Description
Laurence Belfiore’s unique treatment meshes two mainstream subject areas in chemical engineering: transport phenomena and chemical reactor design. Expressly intended as an extension of Bird, Stewart, and Lightfoot’s classic Transport Phenomena, and Froment and Bischoff’s Chemical Reactor Analysis and Design, Second Edition, Belfiore’s unprecedented text explores the synthesis of these two disciplines in a manner the upper undergraduate or graduate reader can readily grasp.
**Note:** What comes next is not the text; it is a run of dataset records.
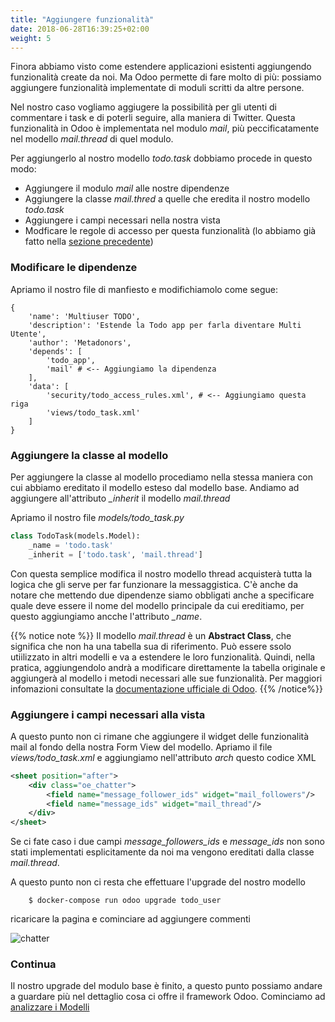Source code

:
 ```yaml
---
title: "Aggiungere funzionalità"
date: 2018-06-28T16:39:25+02:00
weight: 5
---
```


Finora abbiamo visto come estendere applicazioni esistenti aggiungendo funzionalità create da noi. Ma Odoo permette di fare molto di più: possiamo aggiungere funzionalità implementate di moduli scritti da altre persone.

Nel nostro caso vogliamo aggiugere la possibilità per gli utenti di commentare i task e di poterli seguire, alla maniera di Twitter. Questa funzionalità in Odoo è implementata nel modulo _mail_, più peccificatamente nel modello _mail.thread_ di quel modulo.

Per aggiungerlo al nostro modello _todo.task_ dobbiamo procede in questo modo:

- Aggiungere il modulo _mail_ alle nostre dipendenze
- Aggiungere la classe _mail.thred_ a quelle che eredita il nostro modello _todo.task_
- Aggiungere i campi necessari nella nostra vista
- Modficare le regole di accesso per questa funzionalità (lo abbiamo già fatto nella [sezione precedente](/odoo.workshop/inheritance/estendere_dati/#modficare-le-regole-di-sicurezza/))


### Modificare le dipendenze

Apriamo il nostro file di manfiesto e modifichiamolo come segue:

```
{
    'name': 'Multiuser TODO',
    'description': 'Estende la Todo app per farla diventare Multi Utente',
    'author': 'Metadonors',
    'depends': [
        'todo_app',
        'mail' # <-- Aggiungiamo la dipendenza
    ],
    'data': [
        'security/todo_access_rules.xml', # <-- Aggiungiamo questa riga
        'views/todo_task.xml'
    ]
}
```

### Aggiungere la classe al modello

Per aggiungere la classe al modello procediamo nella stessa maniera con cui abbiamo ereditato il modello esteso dal modello base. Andiamo ad aggiungere all'attributo _\_inherit_ il modello _mail.thread_

Apriamo il nostro file _models/todo\_task.py_ 

```python
class TodoTask(models.Model):
    _name = 'todo.task'
    _inherit = ['todo.task', 'mail.thread']
```

Con questa semplice modifica il nostro modello thread acquisterà tutta la logica che gli serve per far funzionare la messaggistica. C'è anche da notare che mettendo due dipendenze siamo obbligati anche a specificare quale deve essere il nome del modello principale da cui ereditiamo, per questo aggiungiamo ancche l'attributo _\_name_.

{{% notice note %}}
Il modello _mail.thread_ è un **Abstract Class**, che significa che non ha una tabella sua di riferimento. Può essere ssolo utiilizzato in altri modelli e va a estendere le loro funzionalità. Quindi, nella pratica, aggiungendolo andrà a modificare direttamente la tabella originale e aggiungerà al modello i metodi necessari alle sue funzionalità. Per maggiori infomazioni consultate la [documentazione ufficiale di Odoo](https://www.odoo.com/documentation/11.0/reference/orm.html#model-reference).
{{% /notice%}}


### Aggiungere i campi necessari alla vista

A questo punto non ci rimane che aggiungere il widget delle funzionalità mail al fondo della nostra Form View del modello. Apriamo il file _views/todo\_task.xml_ e aggiungiamo nell'attributo _arch_ questo codice XML

```xml
<sheet position="after">
    <div class="oe_chatter">
        <field name="message_follower_ids" widget="mail_followers"/>
        <field name="message_ids" widget="mail_thread"/>
    </div>
</sheet>
```

Se ci fate caso i due campi _message\_followers\_ids_ e _message\_ids_ non sono stati implementati esplicitamente da noi ma vengono ereditati dalla classe _mail.thread_.

A questo punto non ci resta che effettuare l'upgrade del nostro modello

```
    $ docker-compose run odoo upgrade todo_user
```

ricaricare la pagina e cominciare ad aggiungere commenti

![chatter](/odoo.workshop/screen/aggiungere_funzionalita/chatter.png?width=60pc)

### Continua

Il nostro upgrade del modulo base è finito, a questo punto possiamo andare a guardare più nel dettaglio cosa ci offre il framework Odoo. Cominciamo ad [analizzare i Modelli](/odoo.workshop/models/)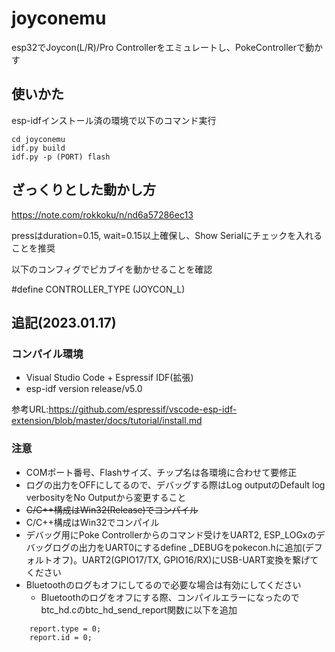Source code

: # joyconemu
esp32でJoycon(L/R)/Pro Controllerをエミュレートし、PokeControllerで動かす

## 使いかた
esp-idfインストール済の環境で以下のコマンド実行
```
cd joyconemu
idf.py build
idf.py -p (PORT) flash
```
## ざっくりとした動かし方
https://note.com/rokkoku/n/nd6a57286ec13

pressはduration=0.15, wait=0.15以上確保し、Show Serialにチェックを入れることを推奨


以下のコンフィグでピカブイを動かせることを確認

#define CONTROLLER_TYPE (JOYCON_L)

## 追記(2023.01.17)

### コンパイル環境

- Visual Studio Code + Espressif IDF(拡張)
- esp-idf version release/v5.0

参考URL:https://github.com/espressif/vscode-esp-idf-extension/blob/master/docs/tutorial/install.md

### 注意

- COMポート番号、Flashサイズ、チップ名は各環境に合わせて要修正
- ログの出力をOFFにしてるので、デバッグする際はLog outputのDefault log verbosityをNo Outputから変更すること
- ~~C/C++構成はWin32(Release)でコンパイル~~
- C/C++構成はWin32でコンパイル
- デバッグ用にPoke Controllerからのコマンド受けをUART2, ESP_LOGxのデバッグログの出力をUART0にするdefine _DEBUGをpokecon.hに追加(デフォルトオフ)。UART2(GPIO17/TX, GPIO16/RX)にUSB-UART変換を繋げてください
- Bluetoothのログもオフにしてるので必要な場合は有効にしてください
    - Bluetoothのログをオフにする際、コンパイルエラーになったのでbtc_hd.cのbtc_hd_send_report関数に以下を追加
```
    report.type = 0;
    report.id = 0;
```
Transport Phenomena for Chemical Reactor Design approaches the design of chemical reactors from microscopic heat and mass transfer principles. It includes simultaneous consideration of kinetics and heat transfer, both critical to the performance of real chemical reactors. Complementary topics in transport phenomena and thermodynamics that provide support for chemical reactor analysis are covered, including:
- Fluid dynamics in the creeping and potential flow regimes around solid spheres and gas bubbles
- The corresponding mass transfer problems that employ velocity profiles, derived in the book’s fluid dynamics chapter, to calculate interphase heat and mass transfer coefficients
- Heat capacities of ideal gases via statistical thermodynamics to calculate Prandtl numbers
- Thermodynamic stability criteria for homogeneous mixtures that reveal that binary molecular diffusion coefficients must be positive
In addition to its comprehensive treatment, the text also contains 484 problems and ninety-six detailed solutions to assist in the exploration of the subject. Graduate and advanced undergraduate chemical engineering students, professors, and researchers will appreciate the vision, innovation, and practical application of Laurence Belfiore’s Transport Phenomena for Chemical Reactor Design.